Fewer than one third of Americans agree that Russia is responsible for US election hacks
Almost half of American voters do not agree with the conclusion of US intelligence agencies that the government of Russia is responsible for cyberattacks related to the 2016 election, a new Morning Consult/Politico poll revealed on Tuesday.
When asked which statement came closest to their views, 46 percent said, “We cannot be sure about who is primarily responsible for hacking and cyber-attacks that may have impacted the US election.”
Respondents said tracing cyber-attacks is complicated and the intelligence groups now claiming Russian meddling “are the same ones that said Saddam Hussein had weapons of mass destruction in Iraq.”
Twenty-nine percent of respondents agreed with the statement, “We know with near certainty that Russia is responsible for hacking and cyber-attacks that impacted the US election.”
Those respondents said that US intelligence agencies have used advanced techniques to determine who is responsible for the cyberattacks “and we are only playing into an unfriendly country’s hand when we deny this.
A quarter of respondents said they were not sure or had no opinion on the election hacking.

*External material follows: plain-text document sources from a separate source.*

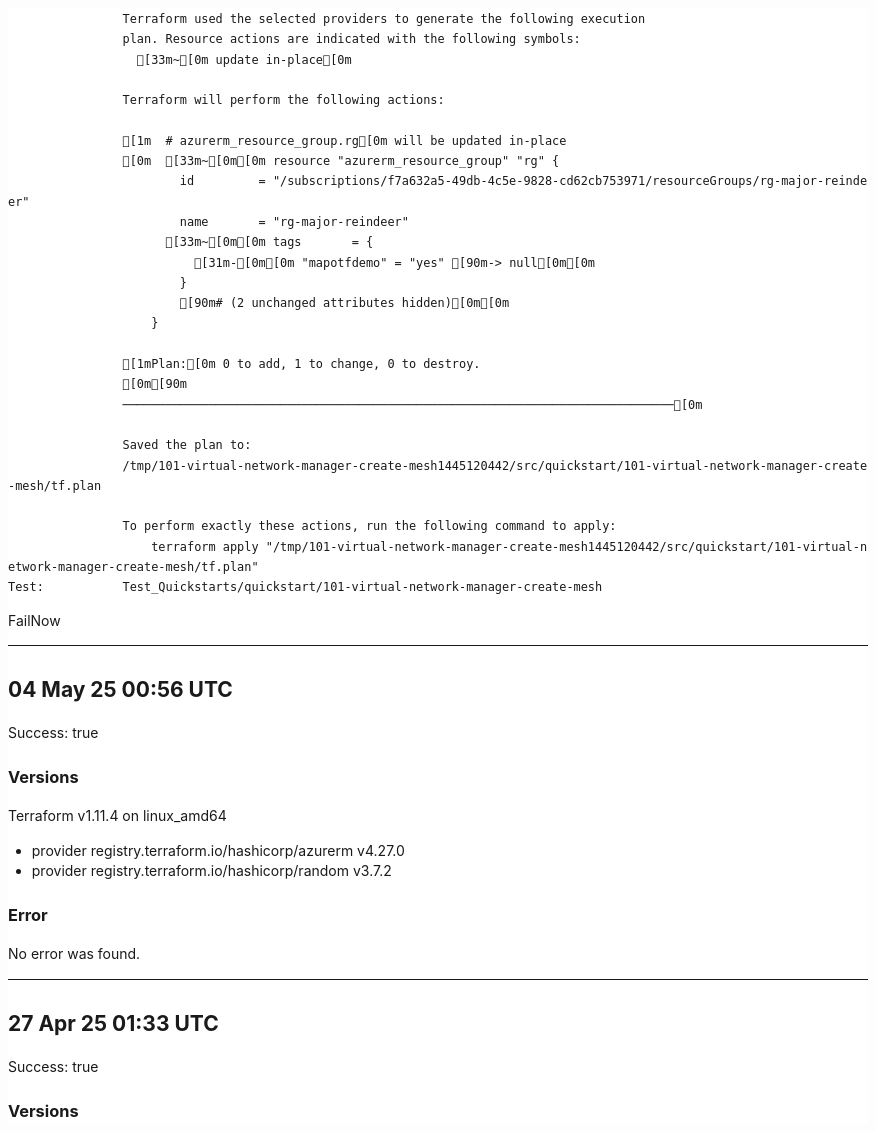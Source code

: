 	            	Terraform used the selected providers to generate the following execution
	            	plan. Resource actions are indicated with the following symbols:
	            	  [33m~[0m update in-place[0m
	            	
	            	Terraform will perform the following actions:
	            	
	            	[1m  # azurerm_resource_group.rg[0m will be updated in-place
	            	[0m  [33m~[0m[0m resource "azurerm_resource_group" "rg" {
	            	        id         = "/subscriptions/f7a632a5-49db-4c5e-9828-cd62cb753971/resourceGroups/rg-major-reindeer"
	            	        name       = "rg-major-reindeer"
	            	      [33m~[0m[0m tags       = {
	            	          [31m-[0m[0m "mapotfdemo" = "yes" [90m-> null[0m[0m
	            	        }
	            	        [90m# (2 unchanged attributes hidden)[0m[0m
	            	    }
	            	
	            	[1mPlan:[0m 0 to add, 1 to change, 0 to destroy.
	            	[0m[90m
	            	─────────────────────────────────────────────────────────────────────────────[0m
	            	
	            	Saved the plan to:
	            	/tmp/101-virtual-network-manager-create-mesh1445120442/src/quickstart/101-virtual-network-manager-create-mesh/tf.plan
	            	
	            	To perform exactly these actions, run the following command to apply:
	            	    terraform apply "/tmp/101-virtual-network-manager-create-mesh1445120442/src/quickstart/101-virtual-network-manager-create-mesh/tf.plan"
	Test:       	Test_Quickstarts/quickstart/101-virtual-network-manager-create-mesh

FailNow

---

## 04 May 25 00:56 UTC

Success: true

### Versions

Terraform v1.11.4
on linux_amd64
+ provider registry.terraform.io/hashicorp/azurerm v4.27.0
+ provider registry.terraform.io/hashicorp/random v3.7.2

### Error

No error was found.

---

## 27 Apr 25 01:33 UTC

Success: true

### Versions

In general, the responses followed opinions along party lines, with 63 percent of Republicans and 28 percent of Democrats saying the United States cannot be sure about the origin of the attacks, according to the poll.
Outgoing President Barack Obama suggested during his last news conference on Friday that the cyberattacks were likely initiated at the highest levels of the Russian government.
Russian officials have repeatedly denied Washington’s claims of election-meddling, characterizing them as absurd and an attempt to distract Americans from domestic issues.